**DIRECTIONS**
Below are some records; return all of them exactly as they are.

**THE DATA**
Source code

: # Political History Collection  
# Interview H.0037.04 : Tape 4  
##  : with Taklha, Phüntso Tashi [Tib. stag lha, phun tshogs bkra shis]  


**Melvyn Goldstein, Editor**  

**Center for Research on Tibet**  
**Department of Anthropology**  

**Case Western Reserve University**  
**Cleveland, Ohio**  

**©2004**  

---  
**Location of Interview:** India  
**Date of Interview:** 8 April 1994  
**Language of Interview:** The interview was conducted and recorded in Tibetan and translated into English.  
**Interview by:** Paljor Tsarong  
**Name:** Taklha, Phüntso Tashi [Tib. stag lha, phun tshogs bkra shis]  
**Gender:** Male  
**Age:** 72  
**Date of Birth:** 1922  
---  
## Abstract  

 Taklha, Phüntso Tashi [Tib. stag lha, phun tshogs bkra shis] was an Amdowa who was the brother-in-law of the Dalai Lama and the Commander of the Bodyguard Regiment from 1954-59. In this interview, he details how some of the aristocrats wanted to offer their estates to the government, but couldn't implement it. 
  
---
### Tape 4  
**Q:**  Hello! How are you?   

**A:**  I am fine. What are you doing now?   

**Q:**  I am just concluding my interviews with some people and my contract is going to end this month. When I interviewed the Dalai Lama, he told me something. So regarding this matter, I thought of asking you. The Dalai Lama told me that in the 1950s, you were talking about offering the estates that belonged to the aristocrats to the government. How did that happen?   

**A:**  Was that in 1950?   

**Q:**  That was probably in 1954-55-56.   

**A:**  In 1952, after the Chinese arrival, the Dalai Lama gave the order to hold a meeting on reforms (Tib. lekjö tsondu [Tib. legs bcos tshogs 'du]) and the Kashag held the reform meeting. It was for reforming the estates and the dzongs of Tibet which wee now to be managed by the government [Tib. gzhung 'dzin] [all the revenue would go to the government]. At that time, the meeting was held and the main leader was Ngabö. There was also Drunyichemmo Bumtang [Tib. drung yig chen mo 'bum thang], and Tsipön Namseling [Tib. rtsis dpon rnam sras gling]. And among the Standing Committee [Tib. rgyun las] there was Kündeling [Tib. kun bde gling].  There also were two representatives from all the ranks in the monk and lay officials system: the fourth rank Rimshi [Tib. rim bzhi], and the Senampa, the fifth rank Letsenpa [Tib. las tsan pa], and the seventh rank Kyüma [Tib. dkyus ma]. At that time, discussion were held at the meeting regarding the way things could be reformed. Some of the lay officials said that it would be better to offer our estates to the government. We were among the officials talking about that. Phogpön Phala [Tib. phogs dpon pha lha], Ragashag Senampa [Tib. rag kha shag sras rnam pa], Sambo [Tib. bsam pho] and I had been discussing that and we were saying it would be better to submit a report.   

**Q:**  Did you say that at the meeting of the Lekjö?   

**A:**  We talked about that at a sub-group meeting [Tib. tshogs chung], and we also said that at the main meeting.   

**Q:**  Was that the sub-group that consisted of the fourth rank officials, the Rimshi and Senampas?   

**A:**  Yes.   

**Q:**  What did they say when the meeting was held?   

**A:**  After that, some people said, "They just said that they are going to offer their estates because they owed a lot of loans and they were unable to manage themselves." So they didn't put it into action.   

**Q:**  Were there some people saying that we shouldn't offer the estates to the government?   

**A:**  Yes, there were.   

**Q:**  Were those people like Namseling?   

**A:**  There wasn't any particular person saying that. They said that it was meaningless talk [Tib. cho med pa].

**ANSWER BOX**
Source code

: # Political History Collection  
# Interview H.0037.04 : Tape 4  
##  : with Taklha, Phüntso Tashi [Tib. stag lha, phun tshogs bkra shis]  


**Melvyn Goldstein, Editor**  

**Center for Research on Tibet**  
**Department of Anthropology**  

**Case Western Reserve University**  
**Cleveland, Ohio**  

**©2004**  

---  
**Location of Interview:** India  
**Date of Interview:** 8 April 1994  
**Language of Interview:** The interview was conducted and recorded in Tibetan and translated into English.  
**Interview by:** Paljor Tsarong  
**Name:** Taklha, Phüntso Tashi [Tib. stag lha, phun tshogs bkra shis]  
**Gender:** Male  
**Age:** 72  
**Date of Birth:** 1922  
---  
## Abstract  

 Taklha, Phüntso Tashi [Tib. stag lha, phun tshogs bkra shis] was an Amdowa who was the brother-in-law of the Dalai Lama and the Commander of the Bodyguard Regiment from 1954-59. In this interview, he details how some of the aristocrats wanted to offer their estates to the government, but couldn't implement it. 
  
---
### Tape 4  
**Q:**  Hello! How are you?   

**A:**  I am fine. What are you doing now?   

**Q:**  I am just concluding my interviews with some people and my contract is going to end this month. When I interviewed the Dalai Lama, he told me something. So regarding this matter, I thought of asking you. The Dalai Lama told me that in the 1950s, you were talking about offering the estates that belonged to the aristocrats to the government. How did that happen?   

**A:**  Was that in 1950?   

**Q:**  That was probably in 1954-55-56.   

**A:**  In 1952, after the Chinese arrival, the Dalai Lama gave the order to hold a meeting on reforms (Tib. lekjö tsondu [Tib. legs bcos tshogs 'du]) and the Kashag held the reform meeting. It was for reforming the estates and the dzongs of Tibet which wee now to be managed by the government [Tib. gzhung 'dzin] [all the revenue would go to the government]. At that time, the meeting was held and the main leader was Ngabö. There was also Drunyichemmo Bumtang [Tib. drung yig chen mo 'bum thang], and Tsipön Namseling [Tib. rtsis dpon rnam sras gling]. And among the Standing Committee [Tib. rgyun las] there was Kündeling [Tib. kun bde gling].  There also were two representatives from all the ranks in the monk and lay officials system: the fourth rank Rimshi [Tib. rim bzhi], and the Senampa, the fifth rank Letsenpa [Tib. las tsan pa], and the seventh rank Kyüma [Tib. dkyus ma]. At that time, discussion were held at the meeting regarding the way things could be reformed. Some of the lay officials said that it would be better to offer our estates to the government. We were among the officials talking about that. Phogpön Phala [Tib. phogs dpon pha lha], Ragashag Senampa [Tib. rag kha shag sras rnam pa], Sambo [Tib. bsam pho] and I had been discussing that and we were saying it would be better to submit a report.   

**Q:**  Did you say that at the meeting of the Lekjö?   

**A:**  We talked about that at a sub-group meeting [Tib. tshogs chung], and we also said that at the main meeting.   

**Q:**  Was that the sub-group that consisted of the fourth rank officials, the Rimshi and Senampas?   

**A:**  Yes.   

**Q:**  What did they say when the meeting was held?   

**A:**  After that, some people said, "They just said that they are going to offer their estates because they owed a lot of loans and they were unable to manage themselves." So they didn't put it into action.   

**Q:**  Were there some people saying that we shouldn't offer the estates to the government?   

**A:**  Yes, there were.   

**Q:**  Were those people like Namseling?   

**A:**  There wasn't any particular person saying that. They said that it was meaningless talk [Tib. cho med pa].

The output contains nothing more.